Razer’s Latest CES Showstopper: A Laptop With Three Screens

It’s too bad Razer already used the name Switchblade for its CES 2011 micro laptop concept, as it would have been perfect for Project Valerie, a gaming laptop that expands from one to three displays with the press of a button.

Multi-monitor desktop gaming is easy, but setting up a pair of additional screens to complement a laptop display is not. Razer’s Project Valerie concept, being shown today at CES 2017 in Las Vegas, solves that issue in a very cool way.

Project Valerie is a thicker version of the 2016 Razer Blade Pro, the best machine Razer’s brought to market so far. The extra depth is caused by a pair of additional 43cm 4K IGZO displays layered behind the main one. When the user decides to go from one to three screens, the additional displays automatically deploy, aligning themselves with the primary.
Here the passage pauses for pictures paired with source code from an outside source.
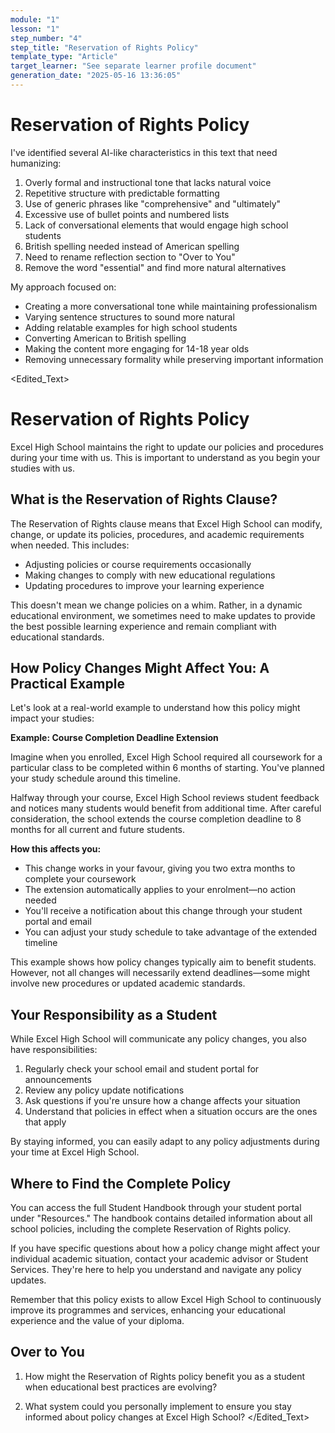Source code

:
 ```yaml
---
module: "1"
lesson: "1"
step_number: "4"
step_title: "Reservation of Rights Policy"
template_type: "Article"
target_learner: "See separate learner profile document"
generation_date: "2025-05-16 13:36:05"
---
```


# Reservation of Rights Policy

<Analysis>
I've identified several AI-like characteristics in this text that need humanizing:

1. Overly formal and instructional tone that lacks natural voice
2. Repetitive structure with predictable formatting
3. Use of generic phrases like "comprehensive" and "ultimately"
4. Excessive use of bullet points and numbered lists
5. Lack of conversational elements that would engage high school students
6. British spelling needed instead of American spelling
7. Need to rename reflection section to "Over to You"
8. Remove the word "essential" and find more natural alternatives

My approach focused on:
- Creating a more conversational tone while maintaining professionalism
- Varying sentence structures to sound more natural
- Adding relatable examples for high school students
- Converting American to British spelling
- Making the content more engaging for 14-18 year olds
- Removing unnecessary formality while preserving important information
</Analysis>

<Edited_Text>
# Reservation of Rights Policy

Excel High School maintains the right to update our policies and procedures during your time with us. This is important to understand as you begin your studies with us.

## What is the Reservation of Rights Clause?

The Reservation of Rights clause means that Excel High School can modify, change, or update its policies, procedures, and academic requirements when needed. This includes:

- Adjusting policies or course requirements occasionally
- Making changes to comply with new educational regulations
- Updating procedures to improve your learning experience

This doesn't mean we change policies on a whim. Rather, in a dynamic educational environment, we sometimes need to make updates to provide the best possible learning experience and remain compliant with educational standards.

## How Policy Changes Might Affect You: A Practical Example

Let's look at a real-world example to understand how this policy might impact your studies:

**Example: Course Completion Deadline Extension**

Imagine when you enrolled, Excel High School required all coursework for a particular class to be completed within 6 months of starting. You've planned your study schedule around this timeline.

Halfway through your course, Excel High School reviews student feedback and notices many students would benefit from additional time. After careful consideration, the school extends the course completion deadline to 8 months for all current and future students.

**How this affects you:**
- This change works in your favour, giving you two extra months to complete your coursework
- The extension automatically applies to your enrolment—no action needed
- You'll receive a notification about this change through your student portal and email
- You can adjust your study schedule to take advantage of the extended timeline

This example shows how policy changes typically aim to benefit students. However, not all changes will necessarily extend deadlines—some might involve new procedures or updated academic standards.

## Your Responsibility as a Student

While Excel High School will communicate any policy changes, you also have responsibilities:

1. Regularly check your school email and student portal for announcements
2. Review any policy update notifications
3. Ask questions if you're unsure how a change affects your situation
4. Understand that policies in effect when a situation occurs are the ones that apply

By staying informed, you can easily adapt to any policy adjustments during your time at Excel High School.

## Where to Find the Complete Policy

You can access the full Student Handbook through your student portal under "Resources." The handbook contains detailed information about all school policies, including the complete Reservation of Rights policy.

If you have specific questions about how a policy change might affect your individual academic situation, contact your academic advisor or Student Services. They're here to help you understand and navigate any policy updates.

Remember that this policy exists to allow Excel High School to continuously improve its programmes and services, enhancing your educational experience and the value of your diploma.

## Over to You

1. How might the Reservation of Rights policy benefit you as a student when educational best practices are evolving?

2. What system could you personally implement to ensure you stay informed about policy changes at Excel High School?
</Edited_Text>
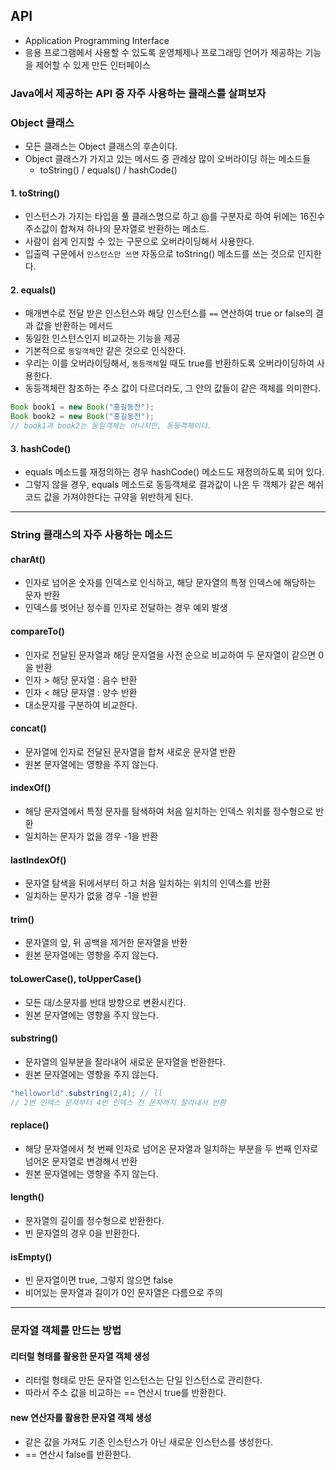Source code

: ## API 
- Application Programming Interface
- 응용 프로그램에서 사용할 수 있도록 운영체제나 프로그래밍 언어가 제공하는 기능을 제어할 수 있게 만든 인터페이스

### Java에서 제공하는 API 중 자주 사용하는 클래스를 살펴보자

### Object 클래스
- 모든 클래스는 Object 클래스의 후손이다.
- Object 클래스가 가지고 있는 메서드 중 관례상 많이 오버라이딩 하는 메소드들
  - toString() / equals() / hashCode()

#### 1. toString() 
- 인스턴스가 가지는 타입을 풀 클래스명으로 하고 @를 구분자로 하여 뒤에는 16진수 주소값이 합쳐져 하나의 문자열로 반환하는 메소드.
- 사람이 쉽게 인지할 수 있는 구문으로 오버라이딩해서 사용한다. 
- 입출력 구문에서 `인스턴스만 쓰면` 자동으로 toString() 메소드를 쓰는 것으로 인지한다. 

#### 2. equals()
- 매개변수로 전달 받은 인스턴스와 해당 인스턴스를 `==` 연산하여 true or false의 결과 값을 반환하는 메서드
- 동일한 인스턴스인지 비교하는 기능을 제공
- 기본적으로 `동일객체`만 같은 것으로 인식한다. 
- 우리는 이를 오버라이딩해서, `동등객체`일 때도 true를 반환하도록 오버라이딩하여 사용한다. 
- 동등객체란 참조하는 주소 값이 다르더라도, 그 안의 값들이 같은 객체를 의미한다. 
```java
Book book1 = new Book("홍길동전");
Book book2 = new Book("홍길동전");
// book1과 book2는 동일객체는 아니지만, 동등객체이다.
```

#### 3. hashCode()
- equals 메소드를 재정의하는 경우 hashCode() 메소드도 재정의하도록 되어 있다.
- 그렇지 않을 경우, equals 메소드로 동등객체로 결과값이 나온 두 객체가 같은 해쉬코드 값을 가져야한다는 규약을 위반하게 된다.

---

### String 클래스의 자주 사용하는 메소드
#### charAt()
- 인자로 넘어온 숫자를 인덱스로 인식하고, 해당 문자열의 특정 인덱스에 해당하는 문자 반환
- 인덱스를 벗어난 정수를 인자로 전달하는 경우 예외 발생

#### compareTo()
- 인자로 전달된 문자열과 해당 문자열을 사전 순으로 비교하여 두 문자열이 같으면 0을 반환
- 인자 > 해당 문자열 : 음수 반환
- 인자 < 해당 문자열 : 양수 반환 
- 대소문자를 구분하여 비교한다.

#### concat()
- 문자열에 인자로 전달된 문자열을 합쳐 새로운 문자열 반환
- 원본 문자열에는 영향을 주지 않는다.

#### indexOf()
- 해당 문자열에서 특정 문자를 탐색하여 처음 일치하는 인덱스 위치를 정수형으로 반환
- 일치하는 문자가 없을 경우 -1을 반환

#### lastIndexOf()
- 문자열 탐색을 뒤에서부터 하고 처음 일치하는 위치의 인덱스를 반환
- 일치하는 문자가 없을 경우 -1을 반환

#### trim()
- 문자열의 앞, 뒤 공백을 제거한 문자열을 반환
- 원본 문자열에는 영향을 주지 않는다.

#### toLowerCase(), toUpperCase()
- 모든 대/소문자를 반대 방향으로 변환시킨다.
- 원본 문자열에는 영향을 주지 않는다.

#### substring()
- 문자열의 일부분을 잘라내어 새로운 문자열을 반환한다.
- 원본 문자열에는 영향을 주지 않는다.
```java
"helloworld".substring(2,4); // ll
// 2번 인덱스 문자부터 4번 인덱스 전 문자까지 잘라내서 반환
```

#### replace()
- 해당 문자열에서 첫 번째 인자로 넘어온 문자열과 일치하는 부분을 두 번째 인자로 넘어온 문자열로 변경해서 반환
- 원본 문자열에는 영향을 주지 않는다.

#### length()
- 문자열의 길이를 정수형으로 반환한다.
- 빈 문자열의 경우 0을 반환한다.

#### isEmpty()
- 빈 문자열이면 true, 그렇지 않으면 false
- 비어있는 문자열과 길이가 0인 문자열은 다름으로 주의

---

### 문자열 객체를 만드는 방법
#### 리터럴 형태를 활용한 문자열 객체 생성
- 리터럴 형태로 만든 문자열 인스턴스는 단일 인스턴스로 관리한다.
- 따라서 주소 값을 비교하는 == 연산시 true를 반환한다. 

#### new 연산자를 활용한 문자열 객체 생성
- 같은 값을 가져도 기존 인스턴스가 아닌 새로운 인스턴스를 생성한다.
- == 연산시 false를 반환한다.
Razer’s Latest CES Showstopper: A Laptop With Three Screens

Note the glow under each extended monitor in the image above. Not content to have a laptop that transforms into a triple display monster, Razer’s got ambient Chroma lighting going on behind both as well, because they pretty much have to.

“Multi-monitor desktop set-ups are becoming more necessary for professionals, creators, and gamers,” says Min-Liang Tan, Razer co-founder and CEO via official announcement. “For the first time, we’ve engineered a solution that users can take with them. Project Valerie promises all of the functionality of three screens and none of the hassle.”

Razer’s Latest CES Showstopper: A Laptop With Three Screens

Project Valerie is the sort of hardware concept that’s more likely to wind up being used as a television show prop than in the hands of consumers. Considering the single-screened 2016 Razer Blade Pro that serves as its base starts at $US3,700 ($5,088), I’d expect a consumer version of Project Valerie to fall somewhere in the $US5,000 ($6,875) range.

Plus, while the 2016 Razer Blade Pro, with its GTX Geforce 1080, runs most games passably at 4K on a single display, it’s not ready for 12K gaming.

But Razer’s cool CES concepts are less about market viability and more about making CES judges stop and go, “Holy shit, look at that.” I think they’re on the right track.